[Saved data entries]

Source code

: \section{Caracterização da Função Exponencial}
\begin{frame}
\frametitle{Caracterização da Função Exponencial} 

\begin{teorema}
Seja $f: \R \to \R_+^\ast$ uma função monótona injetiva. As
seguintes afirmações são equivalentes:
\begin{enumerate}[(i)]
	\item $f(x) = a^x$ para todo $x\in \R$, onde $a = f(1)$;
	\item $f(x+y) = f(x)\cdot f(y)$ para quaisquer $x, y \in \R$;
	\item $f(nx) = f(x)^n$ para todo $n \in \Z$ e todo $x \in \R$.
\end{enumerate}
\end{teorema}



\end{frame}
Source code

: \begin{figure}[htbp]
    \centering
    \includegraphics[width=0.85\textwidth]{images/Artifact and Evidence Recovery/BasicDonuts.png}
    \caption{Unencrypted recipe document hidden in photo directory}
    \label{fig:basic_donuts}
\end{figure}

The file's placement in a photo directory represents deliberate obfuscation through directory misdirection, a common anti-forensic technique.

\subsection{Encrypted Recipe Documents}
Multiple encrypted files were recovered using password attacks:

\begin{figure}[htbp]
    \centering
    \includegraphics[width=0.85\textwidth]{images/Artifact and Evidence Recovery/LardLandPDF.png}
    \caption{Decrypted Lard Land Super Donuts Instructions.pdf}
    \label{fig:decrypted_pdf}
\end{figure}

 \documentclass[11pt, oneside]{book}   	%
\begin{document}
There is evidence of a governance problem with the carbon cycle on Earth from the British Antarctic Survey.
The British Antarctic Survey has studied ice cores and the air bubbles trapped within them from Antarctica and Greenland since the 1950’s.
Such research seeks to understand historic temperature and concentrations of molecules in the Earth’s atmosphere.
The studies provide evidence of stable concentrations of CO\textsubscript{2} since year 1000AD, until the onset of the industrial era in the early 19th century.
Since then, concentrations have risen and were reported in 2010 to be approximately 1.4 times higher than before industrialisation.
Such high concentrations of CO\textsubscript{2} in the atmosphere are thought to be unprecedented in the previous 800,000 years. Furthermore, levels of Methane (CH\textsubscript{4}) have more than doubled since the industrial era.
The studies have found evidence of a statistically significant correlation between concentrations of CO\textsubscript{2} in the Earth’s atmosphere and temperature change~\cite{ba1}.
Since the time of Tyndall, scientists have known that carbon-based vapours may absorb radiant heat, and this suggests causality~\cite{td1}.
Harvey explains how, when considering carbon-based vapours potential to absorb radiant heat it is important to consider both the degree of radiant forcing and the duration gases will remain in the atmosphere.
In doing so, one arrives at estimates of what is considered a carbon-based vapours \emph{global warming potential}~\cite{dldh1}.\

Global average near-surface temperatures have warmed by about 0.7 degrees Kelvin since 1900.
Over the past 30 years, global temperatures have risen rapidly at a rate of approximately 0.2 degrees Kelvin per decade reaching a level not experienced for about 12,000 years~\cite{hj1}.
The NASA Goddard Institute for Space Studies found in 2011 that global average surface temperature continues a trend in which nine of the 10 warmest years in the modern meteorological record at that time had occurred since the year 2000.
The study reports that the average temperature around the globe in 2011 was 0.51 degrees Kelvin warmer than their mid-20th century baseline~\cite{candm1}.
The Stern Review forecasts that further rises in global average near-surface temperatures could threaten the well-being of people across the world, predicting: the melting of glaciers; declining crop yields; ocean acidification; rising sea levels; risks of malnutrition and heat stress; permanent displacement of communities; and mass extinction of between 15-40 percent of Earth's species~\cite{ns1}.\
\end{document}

§ Task statement
Filter the data, keeping only the lines that contain "includegraphics".

§ Exercise answer
    \includegraphics[width=0.85\textwidth]{images/Artifact and Evidence Recovery/BasicDonuts.png}
    \includegraphics[width=0.85\textwidth]{images/Artifact and Evidence Recovery/LardLandPDF.png}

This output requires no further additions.